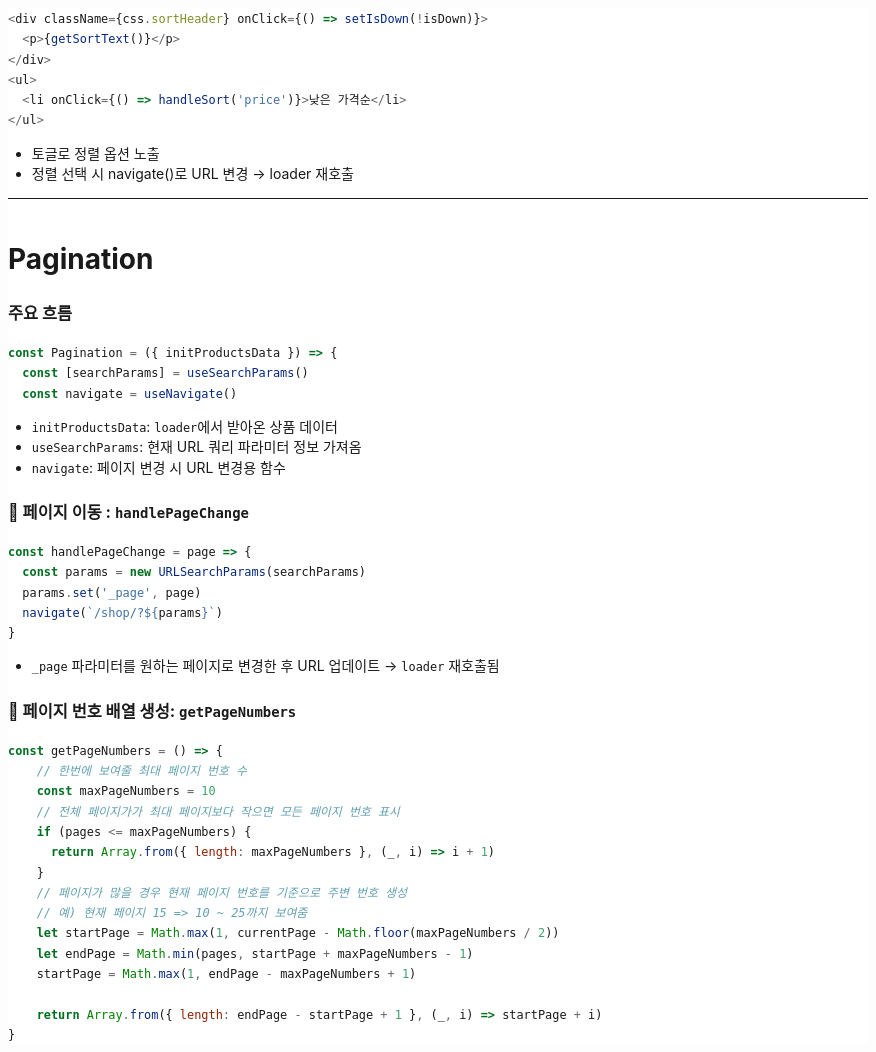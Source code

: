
 ```js
<div className={css.sortHeader} onClick={() => setIsDown(!isDown)}>
  <p>{getSortText()}</p>
</div>
<ul>
  <li onClick={() => handleSort('price')}>낮은 가격순</li>
</ul>
```

- 토글로 정렬 옵션 노출
- 정렬 선택 시 navigate()로 URL 변경 → loader 재호출

------

# Pagination

### 주요 흐름

```jsx
const Pagination = ({ initProductsData }) => {
  const [searchParams] = useSearchParams()
  const navigate = useNavigate()
```

- `initProductsData`: `loader`에서 받아온 상품 데이터
- `useSearchParams`: 현재 URL 쿼리 파라미터 정보 가져옴
- `navigate`: 페이지 변경 시 URL 변경용 함수

### 🔹 페이지 이동 : `handlePageChange`

```js
const handlePageChange = page => {
  const params = new URLSearchParams(searchParams)
  params.set('_page', page)
  navigate(`/shop/?${params}`)
}
```

- `_page` 파라미터를 원하는 페이지로 변경한 후 URL 업데이트 → `loader` 재호출됨

### 🔹 페이지 번호 배열 생성: `getPageNumbers`

```js
const getPageNumbers = () => {
    // 한번에 보여줄 최대 페이지 번호 수
    const maxPageNumbers = 10
    // 전체 페이지가가 최대 페이지보다 작으면 모든 페이지 번호 표시
    if (pages <= maxPageNumbers) {
      return Array.from({ length: maxPageNumbers }, (_, i) => i + 1)
    }
    // 페이지가 많을 경우 현재 페이지 번호를 기준으로 주변 번호 생성
    // 예) 현재 페이지 15 => 10 ~ 25까지 보여줌
    let startPage = Math.max(1, currentPage - Math.floor(maxPageNumbers / 2))
    let endPage = Math.min(pages, startPage + maxPageNumbers - 1)
    startPage = Math.max(1, endPage - maxPageNumbers + 1)

    return Array.from({ length: endPage - startPage + 1 }, (_, i) => startPage + i)
}
```
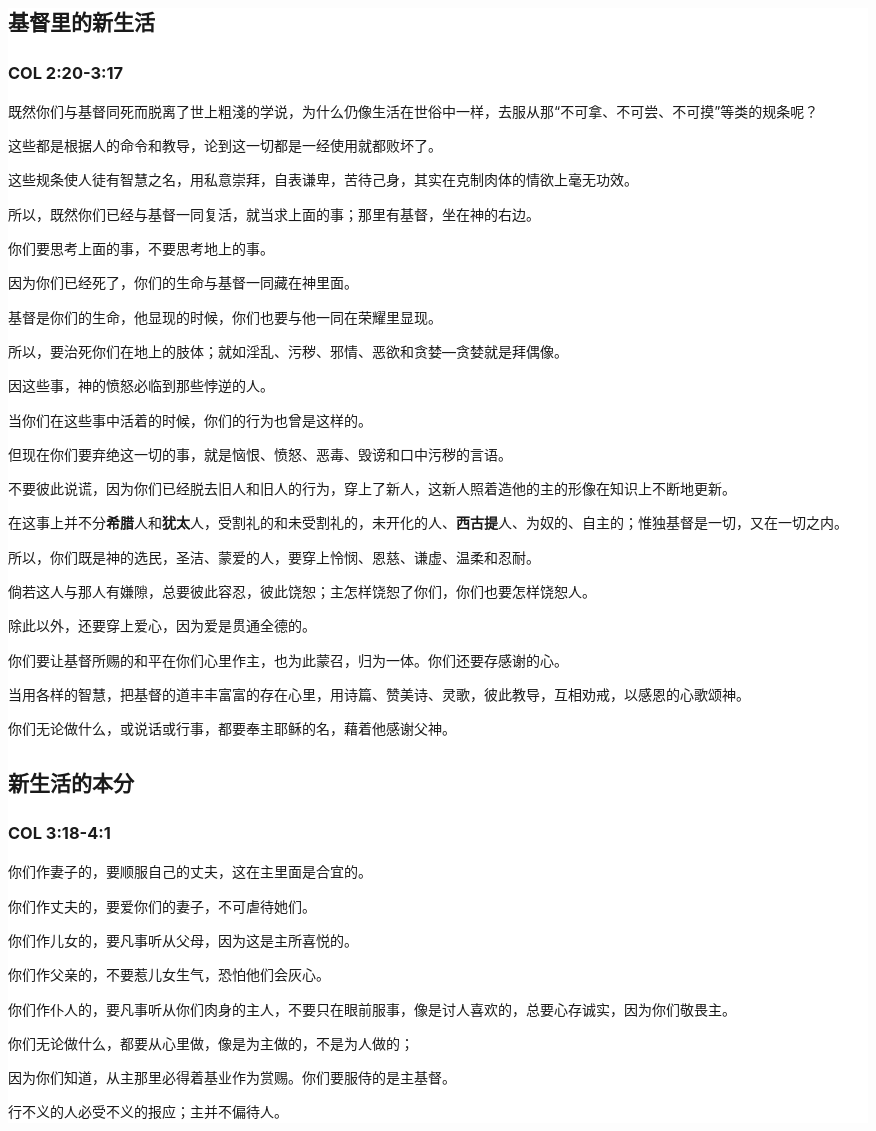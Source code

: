 ## <a id='2447' name='2447'></a>基督里的新生活

### COL 2:20-3:17

既然你们与基督同死而脱离了世上粗淺的学说，为什么仍像生活在世俗中一样，去服从那“不可拿、不可尝、不可摸”等类的规条呢？

这些都是根据人的命令和教导，论到这一切都是一经使用就都败坏了。

这些规条使人徒有智慧之名，用私意崇拜，自表谦卑，苦待己身，其实在克制肉体的情欲上毫无功效。

所以，既然你们已经与基督一同复活，就当求上面的事；那里有基督，坐在神的右边。

你们要思考上面的事，不要思考地上的事。

因为你们已经死了，你们的生命与基督一同藏在神里面。

基督是你们的生命，他显现的时候，你们也要与他一同在荣耀里显现。

所以，要治死你们在地上的肢体；就如淫乱、污秽、邪情、恶欲和贪婪—贪婪就是拜偶像。

因这些事，神的愤怒必临到那些悖逆的人。

当你们在这些事中活着的时候，你们的行为也曾是这样的。

但现在你们要弃绝这一切的事，就是恼恨、愤怒、恶毒、毁谤和口中污秽的言语。

不要彼此说谎，因为你们已经脱去旧人和旧人的行为，穿上了新人，这新人照着造他的主的形像在知识上不断地更新。

在这事上并不分**希腊**人和**犹太**人，受割礼的和未受割礼的，未开化的人、**西古提**人、为奴的、自主的；惟独基督是一切，又在一切之内。

所以，你们既是神的选民，圣洁、蒙爱的人，要穿上怜悯、恩慈、谦虚、温柔和忍耐。

倘若这人与那人有嫌隙，总要彼此容忍，彼此饶恕；主怎样饶恕了你们，你们也要怎样饶恕人。

除此以外，还要穿上爱心，因为爱是贯通全德的。

你们要让基督所赐的和平在你们心里作主，也为此蒙召，归为一体。你们还要存感谢的心。

当用各样的智慧，把基督的道丰丰富富的存在心里，用诗篇、赞美诗、灵歌，彼此教导，互相劝戒，以感恩的心歌颂神。

你们无论做什么，或说话或行事，都要奉主耶稣的名，藉着他感谢父神。

## <a id='2448' name='2448'></a>新生活的本分

### COL 3:18-4:1

你们作妻子的，要顺服自己的丈夫，这在主里面是合宜的。

你们作丈夫的，要爱你们的妻子，不可虐待她们。

你们作儿女的，要凡事听从父母，因为这是主所喜悦的。

你们作父亲的，不要惹儿女生气，恐怕他们会灰心。

你们作仆人的，要凡事听从你们肉身的主人，不要只在眼前服事，像是讨人喜欢的，总要心存诚实，因为你们敬畏主。

你们无论做什么，都要从心里做，像是为主做的，不是为人做的；

因为你们知道，从主那里必得着基业作为赏赐。你们要服侍的是主基督。

行不义的人必受不义的报应；主并不偏待人。
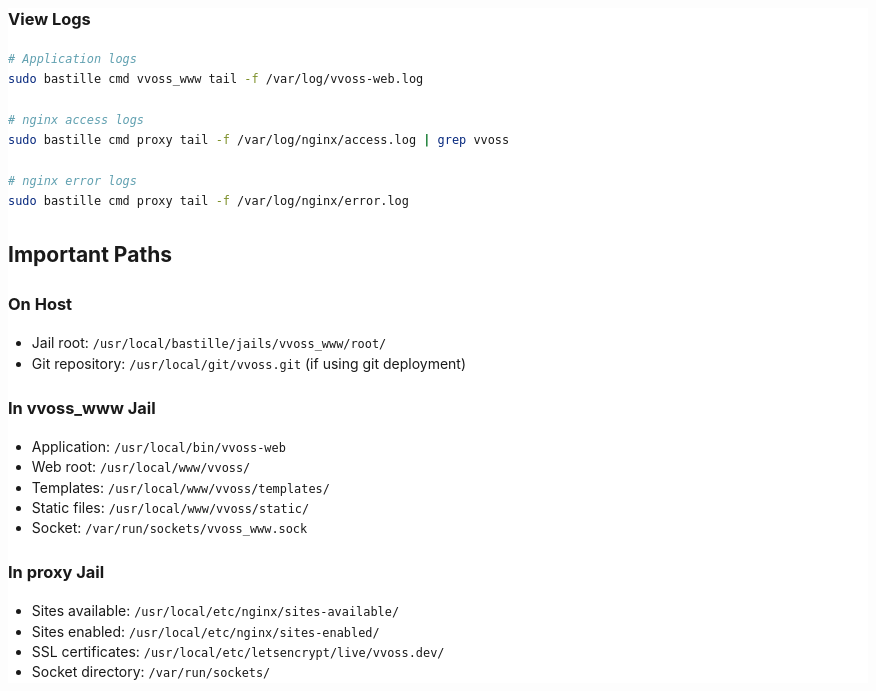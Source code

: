 ### View Logs
```bash
# Application logs
sudo bastille cmd vvoss_www tail -f /var/log/vvoss-web.log

# nginx access logs
sudo bastille cmd proxy tail -f /var/log/nginx/access.log | grep vvoss

# nginx error logs  
sudo bastille cmd proxy tail -f /var/log/nginx/error.log
```

## Important Paths

### On Host
- Jail root: `/usr/local/bastille/jails/vvoss_www/root/`
- Git repository: `/usr/local/git/vvoss.git` (if using git deployment)

### In vvoss_www Jail
- Application: `/usr/local/bin/vvoss-web`
- Web root: `/usr/local/www/vvoss/`
- Templates: `/usr/local/www/vvoss/templates/`
- Static files: `/usr/local/www/vvoss/static/`
- Socket: `/var/run/sockets/vvoss_www.sock`

### In proxy Jail
- Sites available: `/usr/local/etc/nginx/sites-available/`
- Sites enabled: `/usr/local/etc/nginx/sites-enabled/`
- SSL certificates: `/usr/local/etc/letsencrypt/live/vvoss.dev/`
- Socket directory: `/var/run/sockets/`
☆ ☆ ☆
▶ _TASK REQUIREMENTS_: Using the records above, copy each line that contains "return".

▶ _RESULT BELOW_:
      return Array.from({ length: maxPageNumbers }, (_, i) => i + 1)
    return Array.from({ length: endPage - startPage + 1 }, (_, i) => startPage + i)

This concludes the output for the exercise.